Many countries are currently trying to reduce economic dependencies. How realistic is that?
A complete decoupling is unrealistic – the success of globalization was simply too great. Over decades, supply chains have emerged that now connect almost every industry. Rather than decoupling, greater resilience is more realistic. Strategically important products should be produced in several locations – not in just one.
At its core, this is a geo-economic competition: Who will control prosperity and influence in the future?
You also see new risks emerging in the financial system. Why?
The competition between the United States and China is driving enormous investment in technology, especially artificial intelligence. Data centers and chips require vast amounts of capital. A large share of this investment is financed through debt. At the same time, the technology sector’s debt burden is growing rapidly.

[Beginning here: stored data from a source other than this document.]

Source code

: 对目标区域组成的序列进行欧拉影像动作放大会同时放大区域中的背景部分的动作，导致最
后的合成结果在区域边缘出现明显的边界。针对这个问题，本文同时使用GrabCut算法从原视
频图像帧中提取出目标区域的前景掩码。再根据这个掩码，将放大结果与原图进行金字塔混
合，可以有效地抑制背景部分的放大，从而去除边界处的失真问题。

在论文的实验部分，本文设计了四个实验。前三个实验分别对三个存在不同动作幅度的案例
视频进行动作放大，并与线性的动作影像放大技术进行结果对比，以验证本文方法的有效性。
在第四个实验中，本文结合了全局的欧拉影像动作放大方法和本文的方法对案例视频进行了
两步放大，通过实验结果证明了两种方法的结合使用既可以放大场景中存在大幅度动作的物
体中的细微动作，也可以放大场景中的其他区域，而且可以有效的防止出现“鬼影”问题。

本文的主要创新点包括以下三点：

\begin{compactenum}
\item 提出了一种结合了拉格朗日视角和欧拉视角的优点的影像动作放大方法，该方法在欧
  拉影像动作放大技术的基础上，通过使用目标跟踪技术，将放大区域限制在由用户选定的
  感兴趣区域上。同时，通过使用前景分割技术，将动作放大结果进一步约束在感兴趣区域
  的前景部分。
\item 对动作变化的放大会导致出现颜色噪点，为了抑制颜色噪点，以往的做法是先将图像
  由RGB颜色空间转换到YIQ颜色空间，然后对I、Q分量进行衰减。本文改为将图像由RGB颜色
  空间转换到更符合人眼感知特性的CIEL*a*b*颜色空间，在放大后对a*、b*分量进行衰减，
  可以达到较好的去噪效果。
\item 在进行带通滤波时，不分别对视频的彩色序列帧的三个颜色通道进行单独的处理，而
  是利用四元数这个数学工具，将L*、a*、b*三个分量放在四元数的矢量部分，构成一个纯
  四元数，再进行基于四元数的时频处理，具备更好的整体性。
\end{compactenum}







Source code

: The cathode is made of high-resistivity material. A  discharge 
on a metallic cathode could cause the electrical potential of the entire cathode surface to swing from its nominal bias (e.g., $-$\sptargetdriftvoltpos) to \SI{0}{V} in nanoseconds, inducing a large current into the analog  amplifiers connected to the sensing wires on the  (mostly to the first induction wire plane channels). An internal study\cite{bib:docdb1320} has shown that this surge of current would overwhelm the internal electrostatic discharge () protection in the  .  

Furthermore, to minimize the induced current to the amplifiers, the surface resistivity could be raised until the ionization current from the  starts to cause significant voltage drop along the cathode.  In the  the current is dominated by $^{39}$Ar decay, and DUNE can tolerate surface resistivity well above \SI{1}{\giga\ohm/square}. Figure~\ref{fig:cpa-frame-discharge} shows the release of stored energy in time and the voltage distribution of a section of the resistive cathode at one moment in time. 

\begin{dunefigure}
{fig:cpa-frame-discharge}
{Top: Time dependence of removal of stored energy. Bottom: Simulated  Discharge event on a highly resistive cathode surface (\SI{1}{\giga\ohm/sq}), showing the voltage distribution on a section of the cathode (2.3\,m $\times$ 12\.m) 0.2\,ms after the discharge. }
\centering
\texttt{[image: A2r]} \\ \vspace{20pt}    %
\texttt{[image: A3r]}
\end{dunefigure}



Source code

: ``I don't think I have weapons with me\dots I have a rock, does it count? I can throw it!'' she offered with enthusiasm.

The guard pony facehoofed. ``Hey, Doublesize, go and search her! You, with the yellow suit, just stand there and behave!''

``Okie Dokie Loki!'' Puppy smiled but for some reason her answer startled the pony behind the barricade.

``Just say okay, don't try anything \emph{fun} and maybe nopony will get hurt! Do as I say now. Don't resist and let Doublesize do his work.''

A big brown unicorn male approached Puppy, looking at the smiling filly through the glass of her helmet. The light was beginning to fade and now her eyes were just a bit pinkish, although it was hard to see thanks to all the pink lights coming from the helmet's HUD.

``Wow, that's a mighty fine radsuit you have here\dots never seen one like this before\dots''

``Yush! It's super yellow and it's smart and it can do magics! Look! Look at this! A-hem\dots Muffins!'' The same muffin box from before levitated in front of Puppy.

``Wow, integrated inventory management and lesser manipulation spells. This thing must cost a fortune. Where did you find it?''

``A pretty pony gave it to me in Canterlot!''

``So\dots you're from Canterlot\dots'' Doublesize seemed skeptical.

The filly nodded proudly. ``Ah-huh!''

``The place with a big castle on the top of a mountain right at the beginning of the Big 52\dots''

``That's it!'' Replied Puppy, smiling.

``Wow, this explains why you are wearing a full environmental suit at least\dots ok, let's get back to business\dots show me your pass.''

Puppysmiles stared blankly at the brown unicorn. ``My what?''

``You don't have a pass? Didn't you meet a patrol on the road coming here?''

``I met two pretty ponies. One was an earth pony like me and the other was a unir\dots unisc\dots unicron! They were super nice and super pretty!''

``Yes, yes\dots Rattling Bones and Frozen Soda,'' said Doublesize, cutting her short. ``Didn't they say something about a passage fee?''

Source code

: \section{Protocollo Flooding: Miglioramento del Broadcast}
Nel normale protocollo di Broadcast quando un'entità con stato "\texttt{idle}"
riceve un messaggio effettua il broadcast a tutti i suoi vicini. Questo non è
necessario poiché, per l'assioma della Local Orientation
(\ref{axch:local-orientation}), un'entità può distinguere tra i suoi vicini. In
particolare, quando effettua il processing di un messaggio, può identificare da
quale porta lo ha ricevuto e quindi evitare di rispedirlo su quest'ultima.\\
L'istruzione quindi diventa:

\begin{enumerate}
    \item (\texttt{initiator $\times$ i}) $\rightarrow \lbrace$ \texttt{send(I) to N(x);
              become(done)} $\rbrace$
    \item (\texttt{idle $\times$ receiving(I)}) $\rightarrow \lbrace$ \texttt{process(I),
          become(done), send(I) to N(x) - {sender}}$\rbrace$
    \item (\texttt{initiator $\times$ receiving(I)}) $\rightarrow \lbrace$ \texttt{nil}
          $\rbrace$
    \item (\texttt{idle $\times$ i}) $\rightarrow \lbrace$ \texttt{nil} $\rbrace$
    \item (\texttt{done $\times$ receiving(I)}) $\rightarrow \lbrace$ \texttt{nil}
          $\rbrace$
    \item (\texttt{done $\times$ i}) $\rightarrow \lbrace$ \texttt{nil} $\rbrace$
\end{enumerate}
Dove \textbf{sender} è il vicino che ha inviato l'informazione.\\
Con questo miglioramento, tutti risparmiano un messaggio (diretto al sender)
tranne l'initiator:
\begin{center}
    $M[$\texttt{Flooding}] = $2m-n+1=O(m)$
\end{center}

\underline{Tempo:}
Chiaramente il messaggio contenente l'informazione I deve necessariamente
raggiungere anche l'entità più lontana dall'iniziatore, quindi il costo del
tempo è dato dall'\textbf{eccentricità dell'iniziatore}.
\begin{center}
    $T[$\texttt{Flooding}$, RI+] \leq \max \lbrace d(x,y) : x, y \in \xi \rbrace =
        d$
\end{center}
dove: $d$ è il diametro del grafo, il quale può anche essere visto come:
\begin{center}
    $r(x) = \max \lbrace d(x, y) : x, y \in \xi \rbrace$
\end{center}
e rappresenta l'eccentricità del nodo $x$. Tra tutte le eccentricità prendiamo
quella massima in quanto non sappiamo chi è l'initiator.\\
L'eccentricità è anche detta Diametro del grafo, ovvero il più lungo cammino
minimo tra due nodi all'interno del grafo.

By 2030, major U.S. tech companies could account for more than half of all new corporate debt in the United States.
If an imbalance emerges between debt and revenue, that can quickly become a risk for financial markets. In such a situation, China could try to reshape the international financial order – for example, by shifting more global trade into the Chinese currency rather than the U.S. dollar. The competition will therefore not be decided only through technology or military power. It will also play out in capital markets.
Despite these tensions, what makes you optimistic?
Competition is pushing many countries to rethink their economic structures. Companies are diversifying their supply chains, and governments are defining their industrial policies more clearly. In the long term, this could even lead to a more stable global economy – with greater resilience and fewer dangerous dependencies.